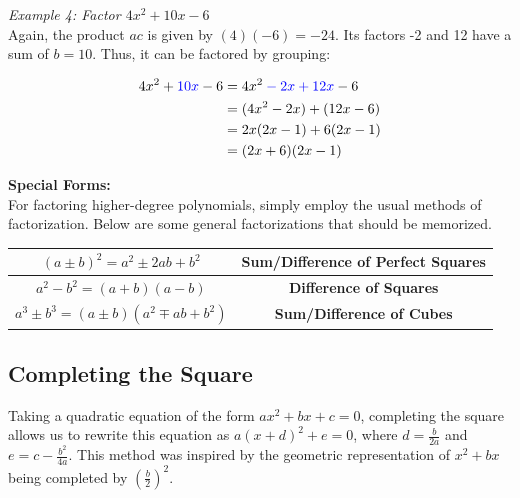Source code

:         \pagebreak
        \noindent \color{blue} \textit{Example 4: Factor $4x^2+10x-6$} \color{black} \\
        Again, the product $ac$ is given by $(4)(-6) = -24$. Its factors -2 and 12 have a sum
        of $b=10$. Thus, it can be factored by grouping:

        \begin{align*}
            4x^2+\color{blue}10x\color{black}-6 &= 4x^2\color{blue}-2x+12x\color{black}-6 \\
            &= (4x^2-2x) + (12x-6) \\
            &= 2x(2x-1) + 6(2x-1) \\
            &= (2x+6)(2x-1)
        \end{align*}

        \noindent \color{purple} \textbf{Special Forms:} \color{black} \\
        For factoring higher-degree polynomials, simply employ the usual methods of
        factorization. Below are some general factorizations that should be memorized.

        \begin{center}
            \begin{tabular}{|c|c|}
                \hline
                $(a\pm b)^2 = a^2\pm 2ab+b^2$         & \textbf{Sum/Difference of Perfect Squares} \\
                \hline
                $a^2-b^2=(a+b)(a-b)$                  & \textbf{Difference of Squares}             \\
                \hline
                $a^3\pm b^3=(a\pm b)(a^2 \mp ab+b^2)$ & \textbf{Sum/Difference of Cubes}           \\
                \hline
            \end{tabular}
        \end{center}



    \subsection{Completing the Square}
        Taking a quadratic equation of the form $ax^2+bx+c=0$, completing the square allows us to
        rewrite this equation as $a(x+d)^2+e=0$, where $d=\frac{b}{2a}$ and $e=c-\frac{b^2}{4a}$.
        This method was inspired by the geometric representation of $x^2+bx$ being completed by
        $\left(\frac{b}{2}\right)^2$.

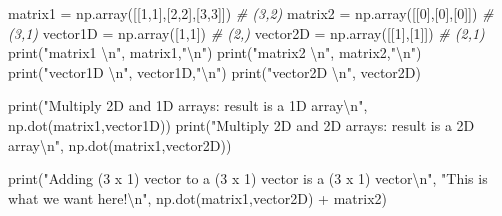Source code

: \documentclass[11pt]{article}
\newenvironment{Shaded}{}{}
\newcommand{\DecValTok}[1]{\textcolor[rgb]{0.25,0.63,0.44}{{#1}}}
\newcommand{\CharTok}[1]{\textcolor[rgb]{0.25,0.44,0.63}{{#1}}}
\newcommand{\StringTok}[1]{\textcolor[rgb]{0.25,0.44,0.63}{{#1}}}
\newcommand{\CommentTok}[1]{\textcolor[rgb]{0.38,0.63,0.69}{\textit{{#1}}}}
\newcommand{\NormalTok}[1]{{#1}}
\newcommand{\OperatorTok}[1]{\textcolor[rgb]{0.40,0.40,0.40}{{#1}}}
\newcommand{\BuiltInTok}[1]{{#1}}
\begin{document}
\begin{Shaded}
\begin{Highlighting}[]
\NormalTok{matrix1 }\OperatorTok{=}\NormalTok{ np.array([[}\DecValTok{1}\NormalTok{,}\DecValTok{1}\NormalTok{],[}\DecValTok{2}\NormalTok{,}\DecValTok{2}\NormalTok{],[}\DecValTok{3}\NormalTok{,}\DecValTok{3}\NormalTok{]]) }\CommentTok{\# (3,2)}
\NormalTok{matrix2 }\OperatorTok{=}\NormalTok{ np.array([[}\DecValTok{0}\NormalTok{],[}\DecValTok{0}\NormalTok{],[}\DecValTok{0}\NormalTok{]]) }\CommentTok{\# (3,1) }
\NormalTok{vector1D }\OperatorTok{=}\NormalTok{ np.array([}\DecValTok{1}\NormalTok{,}\DecValTok{1}\NormalTok{]) }\CommentTok{\# (2,) }
\NormalTok{vector2D }\OperatorTok{=}\NormalTok{ np.array([[}\DecValTok{1}\NormalTok{],[}\DecValTok{1}\NormalTok{]]) }\CommentTok{\# (2,1)}
\BuiltInTok{print}\NormalTok{(}\StringTok{"matrix1 }\CharTok{\textbackslash{}n}\StringTok{"}\NormalTok{, matrix1,}\StringTok{"}\CharTok{\textbackslash{}n}\StringTok{"}\NormalTok{)}
\BuiltInTok{print}\NormalTok{(}\StringTok{"matrix2 }\CharTok{\textbackslash{}n}\StringTok{"}\NormalTok{, matrix2,}\StringTok{"}\CharTok{\textbackslash{}n}\StringTok{"}\NormalTok{)}
\BuiltInTok{print}\NormalTok{(}\StringTok{"vector1D }\CharTok{\textbackslash{}n}\StringTok{"}\NormalTok{, vector1D,}\StringTok{"}\CharTok{\textbackslash{}n}\StringTok{"}\NormalTok{)}
\BuiltInTok{print}\NormalTok{(}\StringTok{"vector2D }\CharTok{\textbackslash{}n}\StringTok{"}\NormalTok{, vector2D)}
\end{Highlighting}
\end{Shaded}

\begin{Shaded}
\begin{Highlighting}[]
\BuiltInTok{print}\NormalTok{(}\StringTok{"Multiply 2D and 1D arrays: result is a 1D array}\CharTok{\textbackslash{}n}\StringTok{"}\NormalTok{, }
\NormalTok{      np.dot(matrix1,vector1D))}
\BuiltInTok{print}\NormalTok{(}\StringTok{"Multiply 2D and 2D arrays: result is a 2D array}\CharTok{\textbackslash{}n}\StringTok{"}\NormalTok{, }
\NormalTok{      np.dot(matrix1,vector2D))}
\end{Highlighting}
\end{Shaded}

\begin{Shaded}
\begin{Highlighting}[]
\BuiltInTok{print}\NormalTok{(}\StringTok{"Adding (3 x 1) vector to a (3 x 1) vector is a (3 x 1) vector}\CharTok{\textbackslash{}n}\StringTok{"}\NormalTok{,}
      \StringTok{"This is what we want here!}\CharTok{\textbackslash{}n}\StringTok{"}\NormalTok{, }
\NormalTok{      np.dot(matrix1,vector2D) }\OperatorTok{+}\NormalTok{ matrix2)}
\end{Highlighting}
\end{Shaded}
\end{document}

++++++++++++++++++++

Directions for this task: Look through the entries and find each line that has the string "Squares". Copy those lines.

Solved problem:
                $(a\pm b)^2 = a^2\pm 2ab+b^2$         & \textbf{Sum/Difference of Perfect Squares} \\
                $a^2-b^2=(a+b)(a-b)$                  & \textbf{Difference of Squares}             \\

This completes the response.